*** Begin section ***

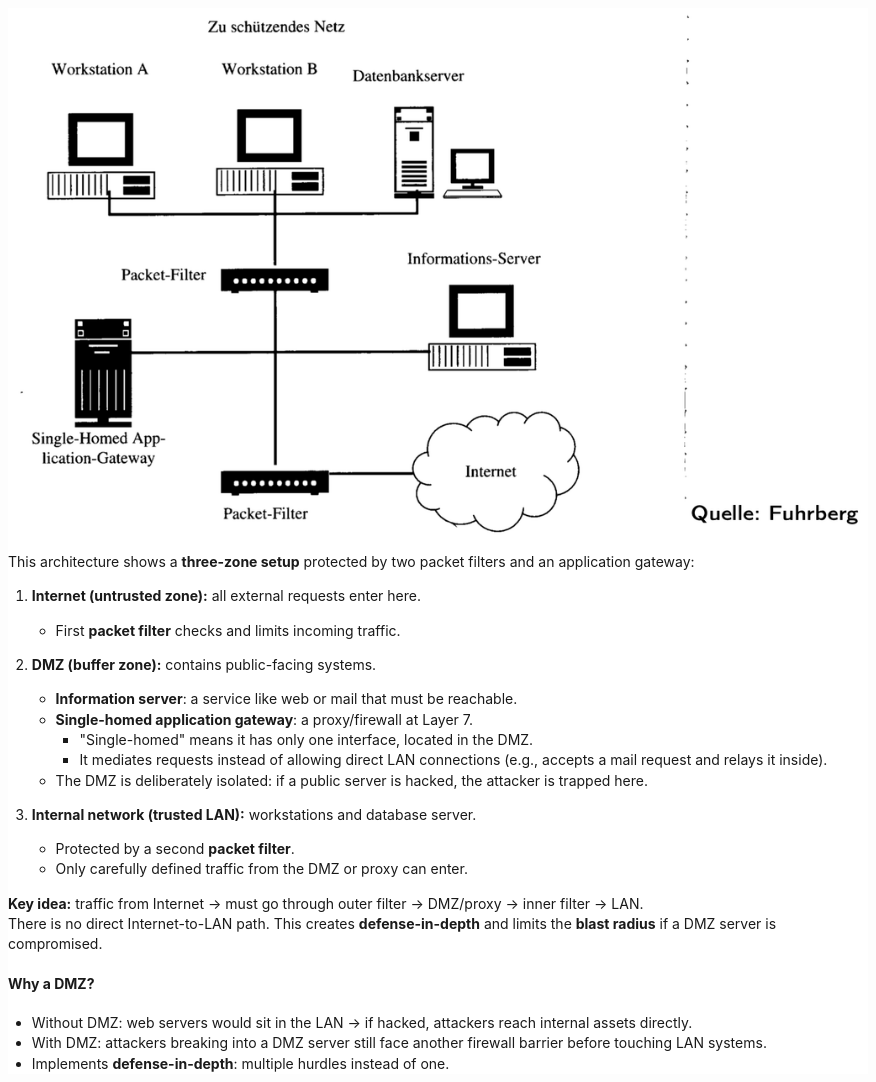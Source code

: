 ![alt text](images/DMZ.png)
This architecture shows a **three-zone setup** protected by two packet filters and an application gateway:

1. **Internet (untrusted zone):** all external requests enter here.  
   - First **packet filter** checks and limits incoming traffic.  

2. **DMZ (buffer zone):** contains public-facing systems.  
   - **Information server**: a service like web or mail that must be reachable.  
   - **Single-homed application gateway**: a proxy/firewall at Layer 7.  
     - "Single-homed" means it has only one interface, located in the DMZ.  
     - It mediates requests instead of allowing direct LAN connections (e.g., accepts a mail request and relays it inside).  
   - The DMZ is deliberately isolated: if a public server is hacked, the attacker is trapped here.  

3. **Internal network (trusted LAN):** workstations and database server.  
   - Protected by a second **packet filter**.  
   - Only carefully defined traffic from the DMZ or proxy can enter.  

**Key idea:** traffic from Internet → must go through outer filter → DMZ/proxy → inner filter → LAN.  
There is no direct Internet-to-LAN path. This creates **defense-in-depth** and limits the **blast radius** if a DMZ server is compromised.


#### Why a DMZ?
- Without DMZ: web servers would sit in the LAN → if hacked, attackers reach internal assets directly.  
- With DMZ: attackers breaking into a DMZ server still face another firewall barrier before touching LAN systems.  
- Implements **defense-in-depth**: multiple hurdles instead of one.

*** End section ***

_Task instructions_: The lines wanted are those from the one with "#### Why a DMZ?" through the last line of the records, repeated exactly and with both ends included.

_Answer_:
#### Why a DMZ?
- Without DMZ: web servers would sit in the LAN → if hacked, attackers reach internal assets directly.  
- With DMZ: attackers breaking into a DMZ server still face another firewall barrier before touching LAN systems.  
- Implements **defense-in-depth**: multiple hurdles instead of one.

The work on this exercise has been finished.